The risk is that the European situation will spiral out of control, spread within Europe beyond Greece, push Europe back into recession, and further damage the US and global economy and financial system. Twenty percent of US exports of goods go to the European Union. As of the end of 2009, US bank exposure to the European Union was $1.5 trillion, half the total foreign exposure of US banks.1
The world economy will not recover without a reasonably healthy European recovery. The US economy will not enjoy the sustained recovery without global recovery. That was the key lesson of the global crisis of 2007-09. Crises that initially affect large parts of the global economy and financial system have adverse impacts in all parts of the globe.
The major policy instrument available to the United States to contain the European crisis aftermath is the International Monetary Fund. The United States should continue to provide maximum, constructive support for the IMF in carrying out its responsibilities for the promotion of global growth and financial stability.
I will summarize my testimony this afternoon with eight points.
First, the program of Greek economic and financial stabilization and reform approved by the IMF Executive Board on Sunday, May 10 is ambitious and demanding. It may fail, but it is in the collective interest of the United States and the international community to give the people and authorities of Greece time to implement at least the first phase of their program.
Second, the EU authorities delayed too long in providing a framework to support economic reform and to provide the necessary financial support for Greece. Consequently, the financial contagion has spread to other countries in the euro area and perhaps beyond. For possible future use, the EU authorities are now putting in place a European Stabilization Mechanism (ESM) and have taken other steps to contain the crisis, including unconventional actions by the European Central Bank (ECB). The IMF may be called upon to cooperate with the ESM, using the Greek program as a template. A positive response by the IMF to such a request, on appropriate terms, is fully consistent with the Fund's core mission. Meanwhile, the Federal Reserve System has reactivated some of the swap arrangements that were deployed to contain the recent financial crisis and its impacts on financial markets-in my view appropriately.
Third, the IMF is not, and should not be viewed as, an institution that lends only to emerging market and developing countries. Each IMF member may call upon its financial resources. Since the IMF's founding in 1944, the vast majority of members have done so, including the United States as recently as 1978. The role of the IMF is to provide prompt and persuasive policy advice and to help design and finance economic reform programs.
Fourth, beyond its traditional role with respect to macroeconomic policies, which is much needed to restore and maintain economic growth in Europe, a key area of needed IMF policy advice for Europe is on strengthening their banks that now face the high probability of another round of substantially impaired assets and the risk of sovereign defaults.
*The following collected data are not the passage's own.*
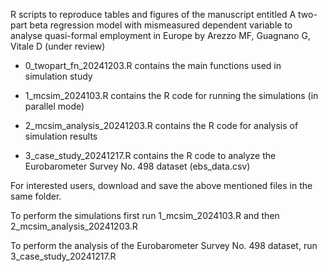 
 R scripts to reproduce tables and figures of the manuscript entitled
 A two-part beta regression model with mismeasured dependent variable to analyse quasi-formal employment in Europe
 by Arezzo MF, Guagnano G, Vitale D (under review)

 * 0_twopart_fn_20241203.R contains the main functions used in simulation study

 * 1_mcsim_2024103.R contains the R code for running the simulations (in parallel mode)

 * 2_mcsim_analysis_20241203.R contains the R code for analysis of simulation results

 * 3_case_study_20241217.R contains the R code to analyze the Eurobarometer Survey No. 498 dataset (ebs_data.csv)

For interested users, download and save the above mentioned files in the same folder.

To perform the simulations first run 1_mcsim_2024103.R and then 2_mcsim_analysis_20241203.R

To perform the analysis of the Eurobarometer Survey No. 498 dataset, run 3_case_study_20241217.R
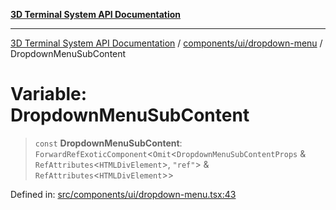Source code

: [**3D Terminal System API Documentation**](../../../../README.md)

***

[3D Terminal System API Documentation](../../../../README.md) / [components/ui/dropdown-menu](../README.md) / DropdownMenuSubContent

# Variable: DropdownMenuSubContent

> `const` **DropdownMenuSubContent**: `ForwardRefExoticComponent`\<`Omit`\<`DropdownMenuSubContentProps` & `RefAttributes`\<`HTMLDivElement`\>, `"ref"`\> & `RefAttributes`\<`HTMLDivElement`\>\>

Defined in: [src/components/ui/dropdown-menu.tsx:43](https://github.com/Dicommunitas/ThreeJS_Terminal_3D/blob/4466777f13a6776beed134cf281b05ece637d113/src/components/ui/dropdown-menu.tsx#L43)
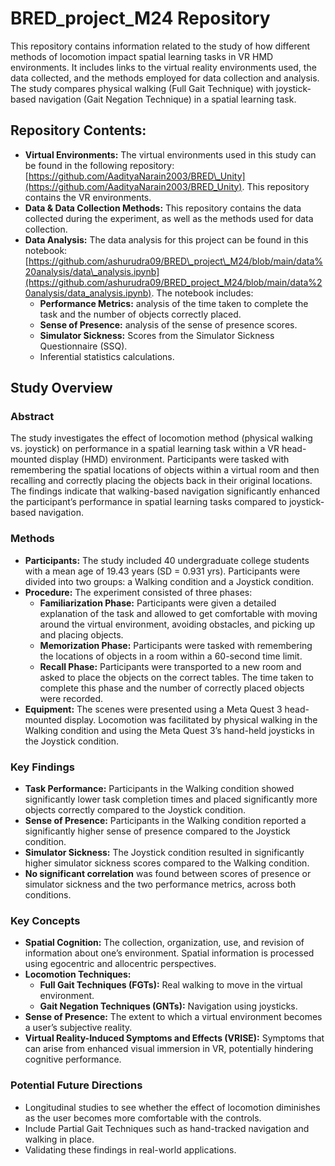 # BRED\_project\_M24 Repository

This repository contains information related to the study of how different methods of locomotion impact spatial learning tasks in VR HMD environments. It includes links to the virtual reality environments used, the data collected, and the methods employed for data collection and analysis. The study compares physical walking (Full Gait Technique) with joystick-based navigation (Gait Negation Technique) in a spatial learning task.

## Repository Contents:

*   **Virtual Environments:** The virtual environments used in this study can be found in the following repository: [https://github.com/AadityaNarain2003/BRED\_Unity](https://github.com/AadityaNarain2003/BRED_Unity). This repository contains the VR environments.
*   **Data & Data Collection Methods:** This repository contains the data collected during the experiment, as well as the methods used for data collection.
*   **Data Analysis:** The data analysis for this project can be found in this notebook: [https://github.com/ashurudra09/BRED\_project\_M24/blob/main/data%20analysis/data\_analysis.ipynb](https://github.com/ashurudra09/BRED_project_M24/blob/main/data%20analysis/data_analysis.ipynb). The notebook includes:
    *   **Performance Metrics:** analysis of the time taken to complete the task and the number of objects correctly placed.
    *   **Sense of Presence:** analysis of the sense of presence scores.
    *   **Simulator Sickness:** Scores from the Simulator Sickness Questionnaire (SSQ).
    *   Inferential statistics calculations.

## Study Overview

### Abstract

The study investigates the effect of locomotion method (physical walking vs. joystick) on performance in a spatial learning task within a VR head-mounted display (HMD) environment. Participants were tasked with remembering the spatial locations of objects within a virtual room and then recalling and correctly placing the objects back in their original locations. The findings indicate that walking-based navigation significantly enhanced the participant’s performance in spatial learning tasks compared to joystick-based navigation.

### Methods

*   **Participants:** The study included 40 undergraduate college students with a mean age of 19.43 years (SD = 0.931 yrs). Participants were divided into two groups: a Walking condition and a Joystick condition.
*   **Procedure:** The experiment consisted of three phases:
    *   **Familiarization Phase:** Participants were given a detailed explanation of the task and allowed to get comfortable with moving around the virtual environment, avoiding obstacles, and picking up and placing objects.
    *   **Memorization Phase:** Participants were tasked with remembering the locations of objects in a room within a 60-second time limit.
    *   **Recall Phase:** Participants were transported to a new room and asked to place the objects on the correct tables. The time taken to complete this phase and the number of correctly placed objects were recorded.
*   **Equipment:** The scenes were presented using a Meta Quest 3 head-mounted display. Locomotion was facilitated by physical walking in the Walking condition and using the Meta Quest 3’s hand-held joysticks in the Joystick condition.

### Key Findings

*   **Task Performance:** Participants in the Walking condition showed significantly lower task completion times and placed significantly more objects correctly compared to the Joystick condition.
*   **Sense of Presence:** Participants in the Walking condition reported a significantly higher sense of presence compared to the Joystick condition.
*   **Simulator Sickness:** The Joystick condition resulted in significantly higher simulator sickness scores compared to the Walking condition.
*   **No significant correlation** was found between scores of presence or simulator sickness and the two performance metrics, across both conditions.

### Key Concepts

*   **Spatial Cognition:** The collection, organization, use, and revision of information about one’s environment. Spatial information is processed using egocentric and allocentric perspectives.
*   **Locomotion Techniques:**
    *   **Full Gait Techniques (FGTs):** Real walking to move in the virtual environment.
    *   **Gait Negation Techniques (GNTs):** Navigation using joysticks.
*   **Sense of Presence:** The extent to which a virtual environment becomes a user’s subjective reality.
*   **Virtual Reality-Induced Symptoms and Effects (VRISE):** Symptoms that can arise from enhanced visual immersion in VR, potentially hindering cognitive performance.

### Potential Future Directions

*   Longitudinal studies to see whether the effect of locomotion diminishes as the user becomes more comfortable with the controls.
*   Include Partial Gait Techniques such as hand-tracked navigation and walking in place.
*   Validating these findings in real-world applications.
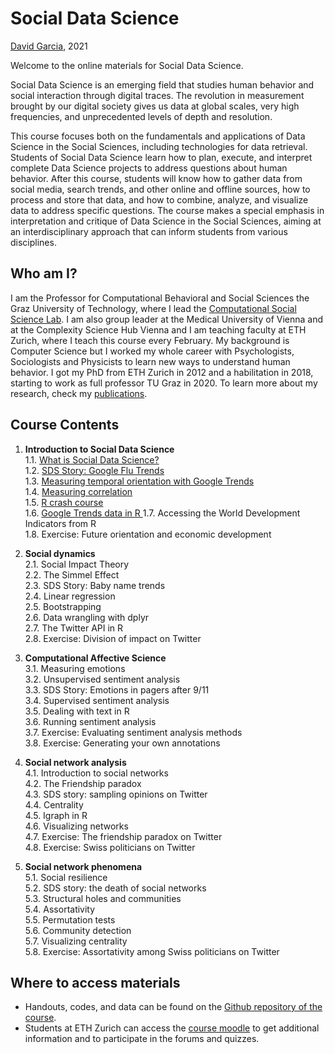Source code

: # Social Data Science

[David Garcia](http://dgarcia.eu), 2021

Welcome to the online materials for Social Data Science.

Social Data Science is an emerging field that studies human behavior and social interaction through digital traces. The revolution in measurement brought by our digital society gives us data at global scales, very high frequencies, and unprecedented levels of depth and resolution.

This course focuses both on the fundamentals and applications of Data Science in the Social Sciences, including technologies for data retrieval. Students of Social Data Science learn how to plan, execute, and interpret complete Data Science projects to address questions about human behavior. After this course, students will know how to gather data from social media, search trends, and other online and offline sources, how to process and store that data, and how to combine, analyze, and visualize data to address specific questions. The course makes a special emphasis in interpretation and critique of Data Science in the Social Sciences, aiming at an interdisciplinary approach that can inform students from various disciplines.

## Who am I?

I am the Professor for Computational Behavioral and Social Sciences the Graz University of Technology, where I lead the [Computational Social Science Lab](http://www.csslab.at). I am also group leader at the Medical University of Vienna and at the Complexity Science Hub Vienna and I am teaching faculty at ETH Zurich, where I teach this course every February. My background is Computer Science but I worked my whole career with Psychologists, Sociologists and Physicists to learn new ways to understand human behavior. I got my PhD from ETH Zurich in 2012 and a habilitation in 2018, starting to work as full professor TU Graz in 2020. To learn more about my research, check my [publications](https://dgarcia.eu/full-publication-list/).


## Course Contents

1. **Introduction to Social Data Science**  
1.1. [What is Social Data Science?](https://dgarcia-eu.github.io/SocialDataScience/011_IntroductionToSDS/Introduction.html)  
1.2. [SDS Story: Google Flu Trends](https://dgarcia-eu.github.io/SocialDataScience/012_GoogleFluTrends/GoogleFluTrends.html)  
1.3. [Measuring temporal orientation with Google Trends](https://dgarcia-eu.github.io/SocialDataScience/013_TemporalOrientation/TemporalOrientationGtrends.html)  
1.4. [Measuring correlation](https://dgarcia-eu.github.io/SocialDataScience/014_Correlation/MeasuringCorrelation.html)  
1.5. [R crash course](https://dgarcia-eu.github.io/SocialDataScience/015_RCrashCourse/RCrashCourse.html)  
1.6. [Google Trends data in R  ](https://dgarcia-eu.github.io/SocialDataScience/016_gtrendsR/gtrendsR.html)
1.7. Accessing the World Development Indicators from R  
1.8. Exercise: Future orientation and economic development  

2. **Social dynamics**  
2.1. Social Impact Theory  
2.2. The Simmel Effect  
2.3. SDS Story: Baby name trends  
2.4. Linear regression  
2.5. Bootstrapping  
2.6. Data wrangling with dplyr  
2.7. The Twitter API in R  
2.8. Exercise: Division of impact on Twitter  
	
3. **Computational Affective Science**  
3.1. Measuring emotions  
3.2. Unsupervised sentiment analysis  
3.3. SDS Story: Emotions in pagers after 9/11  
3.4. Supervised sentiment analysis  
3.5. Dealing with text in R  
3.6. Running sentiment analysis  
3.7. Exercise: Evaluating sentiment analysis methods  
3.8. Exercise: Generating your own annotations  

4. **Social network analysis**  
4.1. Introduction to social networks  
4.2. The Friendship paradox  
4.3. SDS story: sampling opinions on Twitter  
4.4. Centrality  
4.5. Igraph in R  
4.6. Visualizing networks  
4.7. Exercise: The friendship paradox on Twitter  
4.8. Exercise: Swiss politicians on Twitter  

5. **Social network phenomena**  
5.1. Social resilience  
5.2. SDS story: the death of social networks  
5.3. Structural holes and communities  
5.4. Assortativity  
5.5. Permutation tests   
5.6. Community detection  
5.7. Visualizing centrality  
5.8. Exercise: Assortativity among Swiss politicians on Twitter

## Where to access materials

- Handouts, codes, and data can be found on the [Github repository of the course](https://github.com/dgarcia-eu/SocialDataScience).
- Students at ETH Zurich can access the [course moodle](https://moodle-app2.let.ethz.ch/course/view.php?id=14192) to get additional information and to participate in the forums and quizzes.
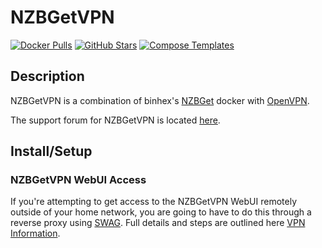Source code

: # NZBGetVPN

[![Docker Pulls](https://img.shields.io/docker/pulls/jshridha/docker-nzbgetvpn?style=flat-square&color=607D8B&label=docker%20pulls&logo=docker)](https://hub.docker.com/r/jshridha/docker-nzbgetvpn)
[![GitHub Stars](https://img.shields.io/github/stars/jshridha/docker-nzbgetvpn?style=flat-square&color=607D8B&label=github%20stars&logo=github)](https://github.com/jshridha/docker-nzbgetvpn)
[![Compose Templates](https://img.shields.io/static/v1?style=flat-square&color=607D8B&label=compose&message=templates)](https://github.com/GhostWriters/DockSTARTer/tree/master/compose/.apps/nzbgetvpn)

## Description

NZBGetVPN is a combination of binhex's [NZBGet](https://github.com/binhex/arch-nzbget) docker with [OpenVPN](https://openvpn.net/).

The support forum for NZBGetVPN is located [here](https://forums.unraid.net/topic/37252-support-bungys-docker-repository/).

## Install/Setup

### NZBGetVPN WebUI Access

If you're attempting to get access to the NZBGetVPN WebUI remotely outside of your home network, you are going to have to do this through a reverse proxy using [SWAG](https://dockstarter.com/apps/swag/). Full details and steps are outlined here [VPN Information](https://dockstarter.com/advanced/vpn-info/).
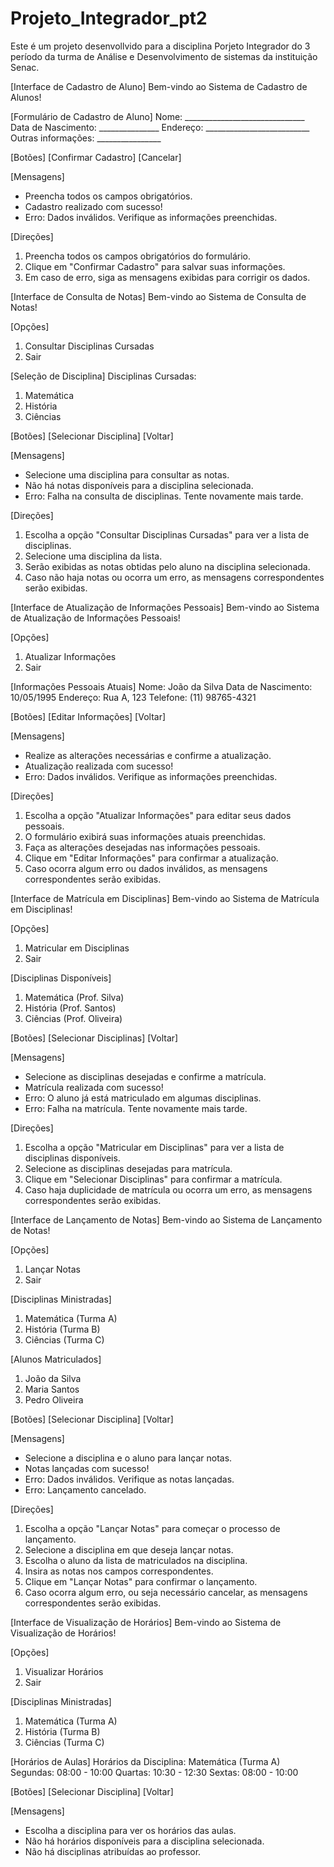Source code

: # Projeto_Integrador_pt2
Este é um projeto desenvollvido para a disciplina Porjeto Integrador do 3 período da turma de Análise e Desenvolvimento de sistemas da instituição Senac.



[Interface de Cadastro de Aluno]
Bem-vindo ao Sistema de Cadastro de Alunos!

[Formulário de Cadastro de Aluno]
Nome: ______________________________
Data de Nascimento: _______________
Endereço: __________________________
Outras informações: ________________
                                  
[Botões]
[Confirmar Cadastro]   [Cancelar]

[Mensagens]
- Preencha todos os campos obrigatórios.
- Cadastro realizado com sucesso!
- Erro: Dados inválidos. Verifique as informações preenchidas.

[Direções]
1. Preencha todos os campos obrigatórios do formulário.
2. Clique em "Confirmar Cadastro" para salvar suas informações.
3. Em caso de erro, siga as mensagens exibidas para corrigir os dados.


[Interface de Consulta de Notas]
Bem-vindo ao Sistema de Consulta de Notas!

[Opções]
1. Consultar Disciplinas Cursadas
2. Sair

[Seleção de Disciplina]
Disciplinas Cursadas:
1. Matemática
2. História
3. Ciências

[Botões]
[Selecionar Disciplina]   [Voltar]

[Mensagens]
- Selecione uma disciplina para consultar as notas.
- Não há notas disponíveis para a disciplina selecionada.
- Erro: Falha na consulta de disciplinas. Tente novamente mais tarde.

[Direções]
1. Escolha a opção "Consultar Disciplinas Cursadas" para ver a lista de disciplinas.
2. Selecione uma disciplina da lista.
3. Serão exibidas as notas obtidas pelo aluno na disciplina selecionada.
4. Caso não haja notas ou ocorra um erro, as mensagens correspondentes serão exibidas.


[Interface de Atualização de Informações Pessoais]
Bem-vindo ao Sistema de Atualização de Informações Pessoais!

[Opções]
1. Atualizar Informações
2. Sair

[Informações Pessoais Atuais]
Nome: João da Silva
Data de Nascimento: 10/05/1995
Endereço: Rua A, 123
Telefone: (11) 98765-4321

[Botões]
[Editar Informações]   [Voltar]

[Mensagens]
- Realize as alterações necessárias e confirme a atualização.
- Atualização realizada com sucesso!
- Erro: Dados inválidos. Verifique as informações preenchidas.

[Direções]
1. Escolha a opção "Atualizar Informações" para editar seus dados pessoais.
2. O formulário exibirá suas informações atuais preenchidas.
3. Faça as alterações desejadas nas informações pessoais.
4. Clique em "Editar Informações" para confirmar a atualização.
5. Caso ocorra algum erro ou dados inválidos, as mensagens correspondentes serão exibidas.


[Interface de Matrícula em Disciplinas]
Bem-vindo ao Sistema de Matrícula em Disciplinas!

[Opções]
1. Matricular em Disciplinas
2. Sair

[Disciplinas Disponíveis]
1. Matemática (Prof. Silva)
2. História (Prof. Santos)
3. Ciências (Prof. Oliveira)

[Botões]
[Selecionar Disciplinas]   [Voltar]

[Mensagens]
- Selecione as disciplinas desejadas e confirme a matrícula.
- Matrícula realizada com sucesso!
- Erro: O aluno já está matriculado em algumas disciplinas.
- Erro: Falha na matrícula. Tente novamente mais tarde.

[Direções]
1. Escolha a opção "Matricular em Disciplinas" para ver a lista de disciplinas disponíveis.
2. Selecione as disciplinas desejadas para matrícula.
3. Clique em "Selecionar Disciplinas" para confirmar a matrícula.
4. Caso haja duplicidade de matrícula ou ocorra um erro, as mensagens correspondentes serão exibidas.


[Interface de Lançamento de Notas]
Bem-vindo ao Sistema de Lançamento de Notas!

[Opções]
1. Lançar Notas
2. Sair

[Disciplinas Ministradas]
1. Matemática (Turma A)
2. História (Turma B)
3. Ciências (Turma C)

[Alunos Matriculados]
1. João da Silva
2. Maria Santos
3. Pedro Oliveira

[Botões]
[Selecionar Disciplina]   [Voltar]

[Mensagens]
- Selecione a disciplina e o aluno para lançar notas.
- Notas lançadas com sucesso!
- Erro: Dados inválidos. Verifique as notas lançadas.
- Erro: Lançamento cancelado.

[Direções]
1. Escolha a opção "Lançar Notas" para começar o processo de lançamento.
2. Selecione a disciplina em que deseja lançar notas.
3. Escolha o aluno da lista de matriculados na disciplina.
4. Insira as notas nos campos correspondentes.
5. Clique em "Lançar Notas" para confirmar o lançamento.
6. Caso ocorra algum erro, ou seja necessário cancelar, as mensagens correspondentes serão exibidas.


[Interface de Visualização de Horários]
Bem-vindo ao Sistema de Visualização de Horários!

[Opções]
1. Visualizar Horários
2. Sair

[Disciplinas Ministradas]
1. Matemática (Turma A)
2. História (Turma B)
3. Ciências (Turma C)

[Horários de Aulas]
Horários da Disciplina: Matemática (Turma A)
Segundas: 08:00 - 10:00
Quartas: 10:30 - 12:30
Sextas: 08:00 - 10:00

[Botões]
[Selecionar Disciplina]   [Voltar]

[Mensagens]
- Escolha a disciplina para ver os horários das aulas.
- Não há horários disponíveis para a disciplina selecionada.
- Não há disciplinas atribuídas ao professor.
Fifth, all IMF-supported reform programs involve a balance between painful policy adjustments that adversely affect economic growth in the short run and necessary, temporary financial support. The correct balance between adjustment and financing is a matter of intense disagreement, but both are required. Striking the right balance is a matter of judgment. The correct judgment depends on the economic and financial circumstances of the country requesting support as well as in the global economy and financial system at the time.
Sixth, the contribution of IMF lending to perpetuation of moral hazard is greatly exaggerated under current, and most, circumstances. For the potential borrowing country, the greater problem is the stigma of borrowing from the IMF, which causes crisis-stricken countries to delay requests to borrow and creates incentives to self-insure by amassing huge stocks of foreign reserves, which is expensive for the country and distorts the global economy and financial system. On the creditor side, in most cases, investors take substantial hits to their reputations and to their balance sheets, even though that does not deter others from repeating their mistakes.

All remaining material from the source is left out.